A solution for the variant in which all galaxies need to be rectangular can be found in $|C|! \, \textrm{poly}(|C| \log nm)$ time [2].
There exist instances of Spiral Galaxies with $|C| = O(1)$ and an arbitrarily large number of corners [2].
[3] shows 36 Spiral Galaxies instances whose unique solutions form the 10 Arabic numerals and the 26 uppercase letters of the ISO basic Latin alphabet.
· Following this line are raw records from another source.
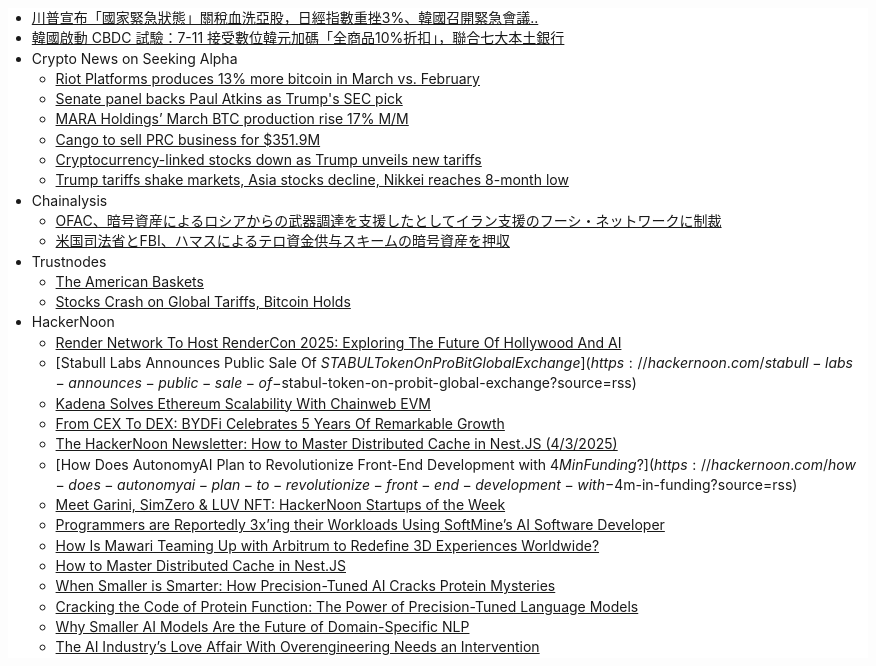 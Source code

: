   - [川普宣布「國家緊急狀態」關稅血洗亞股，日經指數重挫3%、韓國召開緊急會議..](https://www.blocktempo.com/japanese-and-south-korean-stocks-hit-by-trump-tariffs/)
  - [韓國啟動 CBDC 試驗：7-11 接受數位韓元加碼「全商品10%折扣」，聯合七大本土銀行](https://www.blocktempo.com/7-eleven-cooperates-with-the-bank-of-korea-to-test-cbdc/)
- Crypto News on Seeking Alpha
  - [Riot Platforms produces 13% more bitcoin in March vs. February](https://seekingalpha.com/news/4428620-riot-platforms-produces-13-more-bitcoin-in-march-vs-february?utm_source=feed_news_crypto&utm_medium=referral&feed_item_type=news)
  - [Senate panel backs Paul Atkins as Trump's SEC pick](https://seekingalpha.com/news/4428551-senate-panel-backs-paul-atkins-as-trumps-sec-pick?utm_source=feed_news_crypto&utm_medium=referral&feed_item_type=news)
  - [MARA Holdings’ March BTC production rise 17% M/M](https://seekingalpha.com/news/4428387-mara-holdings-march-btc-production-rise-17-mm?utm_source=feed_news_crypto&utm_medium=referral&feed_item_type=news)
  - [Cango to sell PRC business for $351.9M](https://seekingalpha.com/news/4428362-cango-to-sell-prc-business-for-3519m?utm_source=feed_news_crypto&utm_medium=referral&feed_item_type=news)
  - [Cryptocurrency-linked stocks down as Trump unveils new tariffs](https://seekingalpha.com/news/4428332-cryptocurrency-linked-stocks-down-as-trump-unveils-new-tariffs?utm_source=feed_news_crypto&utm_medium=referral&feed_item_type=news)
  - [Trump tariffs shake markets, Asia stocks decline, Nikkei reaches 8-month low](https://seekingalpha.com/news/4428273-trump-tariffs-shake-markets-asia-stocks-decline-nikkei-reaches-8-month-low?utm_source=feed_news_crypto&utm_medium=referral&feed_item_type=news)
- Chainalysis
  - [OFAC、暗号資産によるロシアからの武器調達を支援したとしてイラン支援のフーシ・ネットワークに制裁](https://www.chainalysis.com/blog/ofac-sanctions-houthi-network-crypto-money-laundering-russia-april-2025-japanese/)
  - [米国司法省とFBI、ハマスによるテロ資金供与スキームの暗号資産を押収](https://www.chainalysis.com/blog/doj-fbi-seize-cryptocurrency-disrupt-hamas-terrorist-financing-scheme-march-2025-japanese/)
- Trustnodes
  - [The American Baskets](https://www.trustnodes.com/2025/04/03/the-american-baskets)
  - [Stocks Crash on Global Tariffs, Bitcoin Holds](https://www.trustnodes.com/2025/04/03/stocks-crash-on-global-tariffs-bitcoin-holds)
- HackerNoon
  - [Render Network To Host RenderCon 2025: Exploring The Future Of Hollywood And AI](https://hackernoon.com/render-network-to-host-rendercon-2025-exploring-the-future-of-hollywood-and-ai-agw1164?source=rss)
  - [Stabull Labs Announces Public Sale Of $STABUL Token On ProBit Global Exchange](https://hackernoon.com/stabull-labs-announces-public-sale-of-$stabul-token-on-probit-global-exchange?source=rss)
  - [Kadena Solves Ethereum Scalability With Chainweb EVM](https://hackernoon.com/kadena-solves-ethereum-scalability-with-chainweb-evm?source=rss)
  - [From CEX To DEX: BYDFi Celebrates 5 Years Of Remarkable Growth](https://hackernoon.com/from-cex-to-dex-bydfi-celebrates-5-years-of-remarkable-growth?source=rss)
  - [The HackerNoon Newsletter: How to Master Distributed Cache in Nest.JS (4/3/2025)](https://hackernoon.com/4-3-2025-newsletter?source=rss)
  - [How Does AutonomyAI Plan to Revolutionize Front-End Development with $4M in Funding?](https://hackernoon.com/how-does-autonomyai-plan-to-revolutionize-front-end-development-with-$4m-in-funding?source=rss)
  - [Meet Garini, SimZero & LUV NFT: HackerNoon Startups of the Week](https://hackernoon.com/meet-garini-simzero-and-luv-nft-hackernoon-startups-of-the-week?source=rss)
  - [Programmers are Reportedly 3x’ing their Workloads Using SoftMine’s AI Software Developer](https://hackernoon.com/programmers-are-reportedly-3xing-their-workloads-using-softmines-ai-software-developer?source=rss)
  - [How Is Mawari Teaming Up with Arbitrum to Redefine 3D Experiences Worldwide?](https://hackernoon.com/how-is-mawari-teaming-up-with-arbitrum-to-redefine-3d-experiences-worldwide?source=rss)
  - [How to Master Distributed Cache in Nest.JS](https://hackernoon.com/how-to-master-distributed-cache-in-nestjs?source=rss)
  - [When Smaller is Smarter: How Precision-Tuned AI Cracks Protein Mysteries](https://hackernoon.com/when-smaller-is-smarter-how-precision-tuned-ai-cracks-protein-mysteries?source=rss)
  - [Cracking the Code of Protein Function: The Power of Precision-Tuned Language Models](https://hackernoon.com/cracking-the-code-of-protein-function-the-power-of-precision-tuned-language-models?source=rss)
  - [Why Smaller AI Models Are the Future of Domain-Specific NLP](https://hackernoon.com/why-smaller-ai-models-are-the-future-of-domain-specific-nlp?source=rss)
  - [The AI Industry’s Love Affair With Overengineering Needs an Intervention](https://hackernoon.com/the-ai-industrys-love-affair-with-overengineering-needs-an-intervention?source=rss)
A corresponding interactive tool is available here.
[1]
E. Friedman, “Spiral Galaxies Puzzles are NP-complete”.
[2] G. Fertin, S. Jamshidi, C. Komusiewicz, “Towards an Algorithmic Guide to Spiral Galaxies” in FUN 2014.
[3] W. Anderson, E. D. Demaine, M. L. Demaine, “Spiral Galaxies Font”, The Mathematics of Various Entertaining Subjects Volume 3: The Magic of Mathematics.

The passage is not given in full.